Antagonistic binding of PTB and CUG-BP to sites at the 3′ end of the polypyrimidine tract. (A) The sequence of RNA probes 1–4. Lowercase letters represent the partial overlap between adjacent probes. The branch point is represented by Å, CUG motifs are bold, and UCUU motifs are bold underlined. (B) Probes 1–4 were UV cross-linked to recombinant PTB and CUG-BP. In each case the strongest cross-link was seen to RNA 3, although PTB also cross-linked weakly to RNA 4 and CUG-BP to RNA 1. (C) UV cross-linking of HeLa nuclear extract containing increasing concentrations of CUG-BP to wild-type RNA 3 (WT) and RNA 3 with point mutations in the UCUU motifs (ΔPTB) or adjacent CUG motifs (ΔCUG). Mutated nucleotides are indicated in lowercase, CUG motifs in bold, and UCUU motifs in bold underline.

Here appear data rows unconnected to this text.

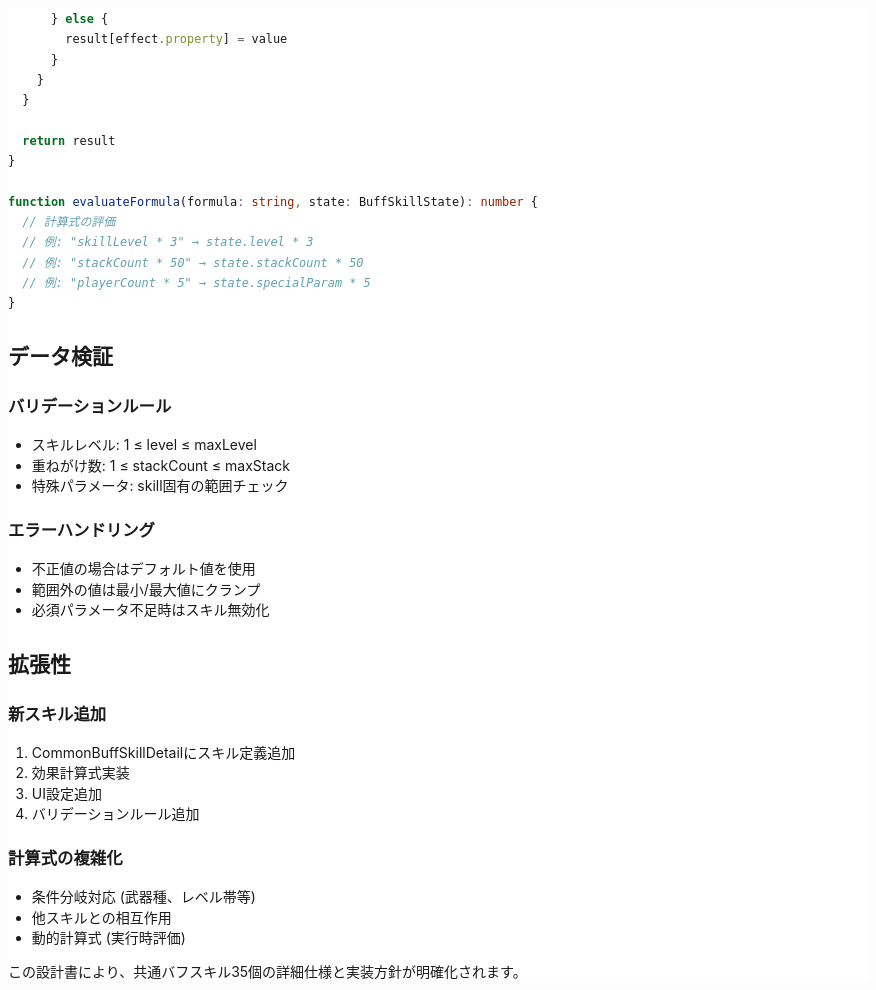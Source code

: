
 ```typescript
      } else {
        result[effect.property] = value
      }
    }
  }
  
  return result
}

function evaluateFormula(formula: string, state: BuffSkillState): number {
  // 計算式の評価
  // 例: "skillLevel * 3" → state.level * 3
  // 例: "stackCount * 50" → state.stackCount * 50
  // 例: "playerCount * 5" → state.specialParam * 5
}
```

## データ検証

### バリデーションルール
- スキルレベル: 1 ≤ level ≤ maxLevel
- 重ねがけ数: 1 ≤ stackCount ≤ maxStack
- 特殊パラメータ: skill固有の範囲チェック

### エラーハンドリング
- 不正値の場合はデフォルト値を使用
- 範囲外の値は最小/最大値にクランプ
- 必須パラメータ不足時はスキル無効化

## 拡張性

### 新スキル追加
1. CommonBuffSkillDetailにスキル定義追加
2. 効果計算式実装
3. UI設定追加
4. バリデーションルール追加

### 計算式の複雑化
- 条件分岐対応 (武器種、レベル帯等)
- 他スキルとの相互作用
- 動的計算式 (実行時評価)

この設計書により、共通バフスキル35個の詳細仕様と実装方針が明確化されます。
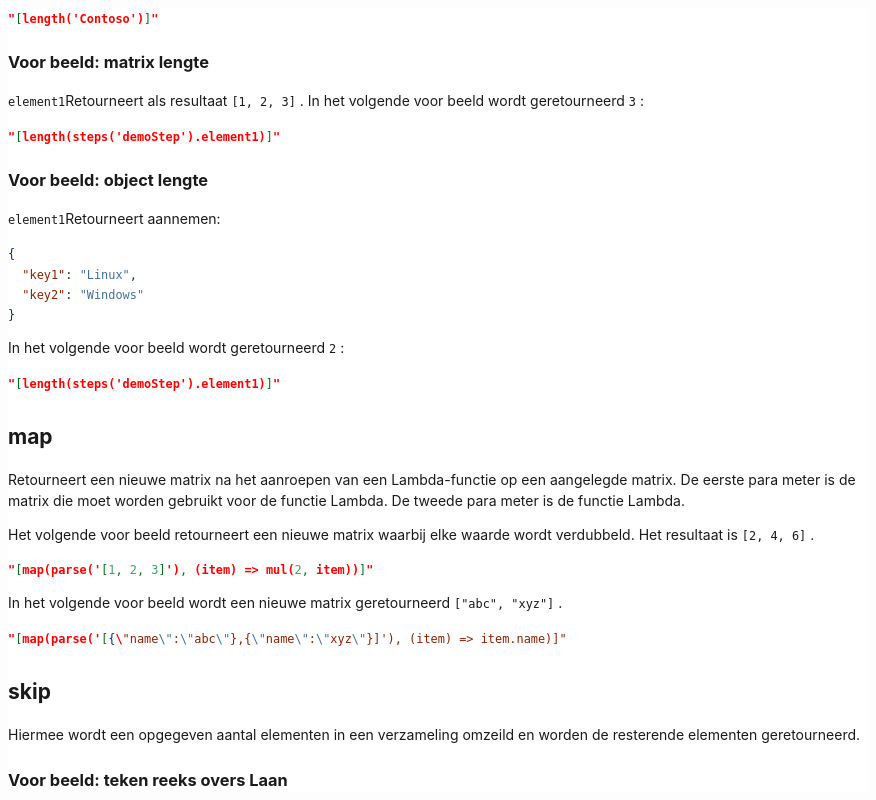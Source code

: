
 ```json
"[length('Contoso')]"
```

### <a name="example-array-length"></a>Voor beeld: matrix lengte

`element1`Retourneert als resultaat `[1, 2, 3]` . In het volgende voor beeld wordt geretourneerd `3` :

```json
"[length(steps('demoStep').element1)]"
```

### <a name="example-object-length"></a>Voor beeld: object lengte

`element1`Retourneert aannemen:

```json
{
  "key1": "Linux",
  "key2": "Windows"
}
```

In het volgende voor beeld wordt geretourneerd `2` :

```json
"[length(steps('demoStep').element1)]"
```

## <a name="map"></a>map

Retourneert een nieuwe matrix na het aanroepen van een Lambda-functie op een aangelegde matrix. De eerste para meter is de matrix die moet worden gebruikt voor de functie Lambda. De tweede para meter is de functie Lambda.

Het volgende voor beeld retourneert een nieuwe matrix waarbij elke waarde wordt verdubbeld. Het resultaat is `[2, 4, 6]` .

```json
"[map(parse('[1, 2, 3]'), (item) => mul(2, item))]"
```

In het volgende voor beeld wordt een nieuwe matrix geretourneerd `["abc", "xyz"]` .

```json
"[map(parse('[{\"name\":\"abc\"},{\"name\":\"xyz\"}]'), (item) => item.name)]"
```

## <a name="skip"></a>skip

Hiermee wordt een opgegeven aantal elementen in een verzameling omzeild en worden de resterende elementen geretourneerd.

### <a name="example-string-skip"></a>Voor beeld: teken reeks overs Laan
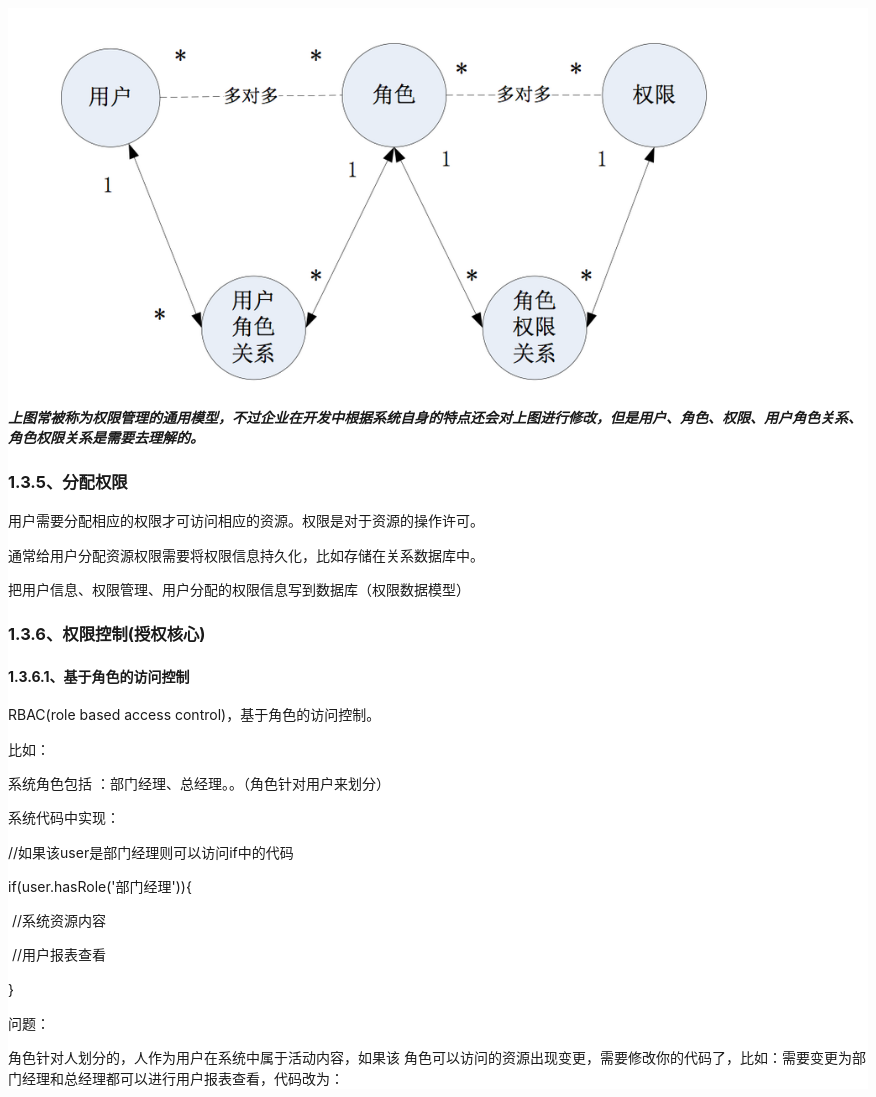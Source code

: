 ![image-20181022210244453](images/image-20181022210244453.png)

​	***上图常被称为权限管理的通用模型，不过企业在开发中根据系统自身的特点还会对上图进行修改，但是用户、角色、权限、用户角色关系、角色权限关系是需要去理解的。***

### 1.3.5、分配权限

用户需要分配相应的权限才可访问相应的资源。权限是对于资源的操作许可。

通常给用户分配资源权限需要将权限信息持久化，比如存储在关系数据库中。

把用户信息、权限管理、用户分配的权限信息写到数据库（权限数据模型）



### 1.3.6、权限控制(授权核心)

#### 1.3.6.1、基于角色的访问控制

RBAC(role  based  access  control)，基于角色的访问控制。

比如：

系统角色包括 ：部门经理、总经理。。（角色针对用户来划分）

系统代码中实现：

//如果该user是部门经理则可以访问if中的代码

if(user.hasRole('部门经理')){

​           //系统资源内容

​           //用户报表查看

}

问题：

角色针对人划分的，人作为用户在系统中属于活动内容，如果该 角色可以访问的资源出现变更，需要修改你的代码了，比如：需要变更为部门经理和总经理都可以进行用户报表查看，代码改为：
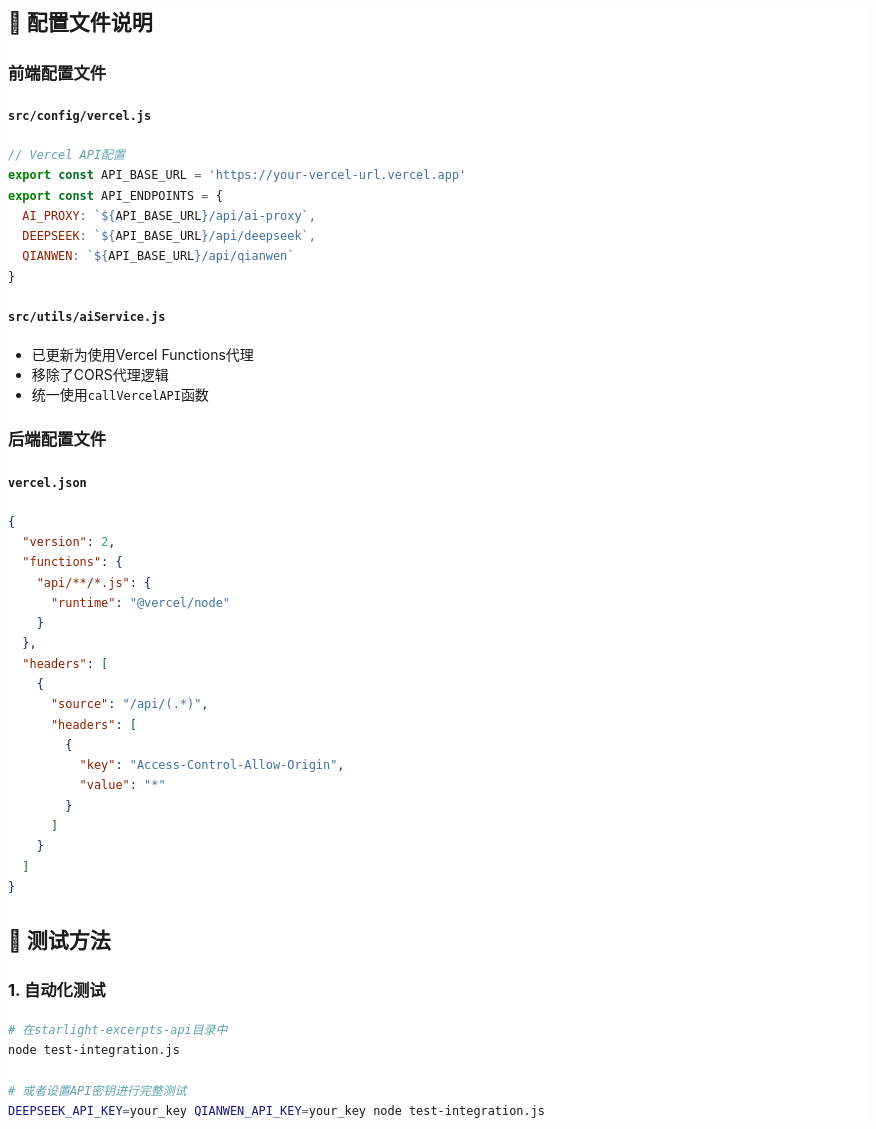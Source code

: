 ## 🔧 配置文件说明

### 前端配置文件

#### `src/config/vercel.js`
```javascript
// Vercel API配置
export const API_BASE_URL = 'https://your-vercel-url.vercel.app'
export const API_ENDPOINTS = {
  AI_PROXY: `${API_BASE_URL}/api/ai-proxy`,
  DEEPSEEK: `${API_BASE_URL}/api/deepseek`,
  QIANWEN: `${API_BASE_URL}/api/qianwen`
}
```

#### `src/utils/aiService.js`
- 已更新为使用Vercel Functions代理
- 移除了CORS代理逻辑
- 统一使用`callVercelAPI`函数

### 后端配置文件

#### `vercel.json`
```json
{
  "version": 2,
  "functions": {
    "api/**/*.js": {
      "runtime": "@vercel/node"
    }
  },
  "headers": [
    {
      "source": "/api/(.*)",
      "headers": [
        {
          "key": "Access-Control-Allow-Origin",
          "value": "*"
        }
      ]
    }
  ]
}
```

## 🧪 测试方法

### 1. 自动化测试

```bash
# 在starlight-excerpts-api目录中
node test-integration.js

# 或者设置API密钥进行完整测试
DEEPSEEK_API_KEY=your_key QIANWEN_API_KEY=your_key node test-integration.js
```
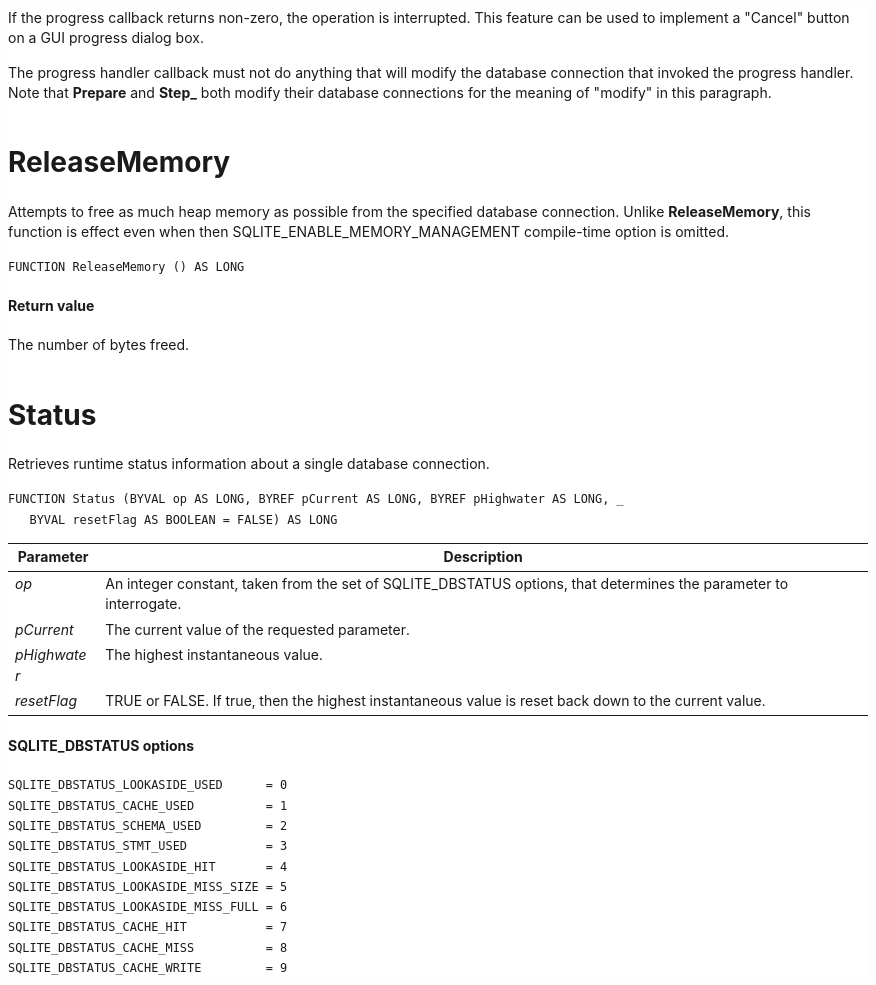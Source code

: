 If the progress callback returns non-zero, the operation is interrupted. This feature can be used to implement a "Cancel" button on a GUI progress dialog box.

The progress handler callback must not do anything that will modify the database connection that invoked the progress handler. Note that **Prepare** and **Step_** both modify their database connections for the meaning of "modify" in this paragraph.

# <a name="ReleaseMemory2"></a>ReleaseMemory

Attempts to free as much heap memory as possible from the specified database connection. Unlike **ReleaseMemory**, this function is effect even when then SQLITE_ENABLE_MEMORY_MANAGEMENT compile-time option is omitted.

```
FUNCTION ReleaseMemory () AS LONG
```

#### Return value

The number of bytes freed.

# <a name="Status2"></a>Status

Retrieves runtime status information about a single database connection.

```
FUNCTION Status (BYVAL op AS LONG, BYREF pCurrent AS LONG, BYREF pHighwater AS LONG, _
   BYVAL resetFlag AS BOOLEAN = FALSE) AS LONG
```

| Parameter  | Description |
| ---------- | ----------- |
| *op* | An integer constant, taken from the set of SQLITE_DBSTATUS options, that determines the parameter to interrogate. |
| *pCurrent* | The current value of the requested parameter. |
| *pHighwater* | The highest instantaneous value. |
| *resetFlag* | TRUE or FALSE. If true, then the highest instantaneous value is reset back down to the current value. |

#### SQLITE_DBSTATUS options
```
SQLITE_DBSTATUS_LOOKASIDE_USED      = 0
SQLITE_DBSTATUS_CACHE_USED          = 1
SQLITE_DBSTATUS_SCHEMA_USED         = 2
SQLITE_DBSTATUS_STMT_USED           = 3
SQLITE_DBSTATUS_LOOKASIDE_HIT       = 4
SQLITE_DBSTATUS_LOOKASIDE_MISS_SIZE = 5
SQLITE_DBSTATUS_LOOKASIDE_MISS_FULL = 6
SQLITE_DBSTATUS_CACHE_HIT           = 7
SQLITE_DBSTATUS_CACHE_MISS          = 8
SQLITE_DBSTATUS_CACHE_WRITE         = 9
```
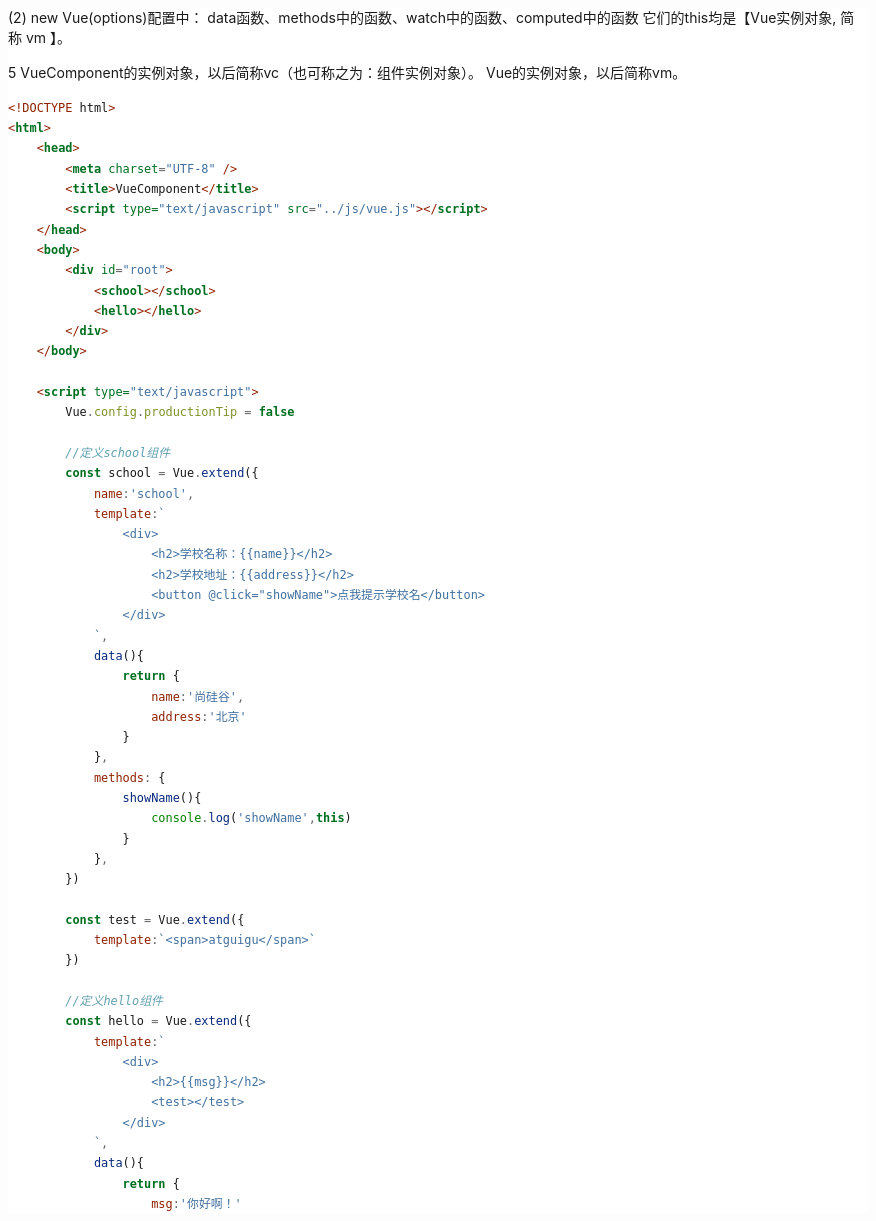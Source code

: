 (2) new Vue(options)配置中：
data函数、methods中的函数、watch中的函数、computed中的函数 它们的this均是【Vue实例对象, 简称 vm 】。



5 VueComponent的实例对象，以后简称vc（也可称之为：组件实例对象）。
Vue的实例对象，以后简称vm。



```html
<!DOCTYPE html>
<html>
	<head>
		<meta charset="UTF-8" />
		<title>VueComponent</title>
		<script type="text/javascript" src="../js/vue.js"></script>
	</head>
	<body>
		<div id="root">
			<school></school>
			<hello></hello>
		</div>
	</body>

	<script type="text/javascript">
		Vue.config.productionTip = false
		
		//定义school组件
		const school = Vue.extend({
			name:'school',
			template:`
				<div>
					<h2>学校名称：{{name}}</h2>	
					<h2>学校地址：{{address}}</h2>	
					<button @click="showName">点我提示学校名</button>
				</div>
			`,
			data(){
				return {
					name:'尚硅谷',
					address:'北京'
				}
			},
			methods: {
				showName(){
					console.log('showName',this)
				}
			},
		})

		const test = Vue.extend({
			template:`<span>atguigu</span>`
		})

		//定义hello组件
		const hello = Vue.extend({
			template:`
				<div>
					<h2>{{msg}}</h2>
					<test></test>	
				</div>
			`,
			data(){
				return {
					msg:'你好啊！'
```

Mutation of the CUG motifs inhibits CUG-BP cross-linking and prevents competition of PTB binding, whereas mutation of the UCUU motifs decreased PTB cross-linking with no effect upon CUG-BP. (D) Wild-type (WT) or ΔCUG NM1–4 RNA was incubated in HeLa nuclear extract for 25 min in the presence of increasing concentrations of CUG-BP (0, 0.75, 1.5, 3 μM, lanes 1–4 and 5–8, respectively). Splicing activation by CUG-BP was approximately twofold greater with the wild-type NM1–4 RNA than with the ΔCUG mutant (based upon phosphorimager analysis of intensity of the 5′ exon and precursor bands).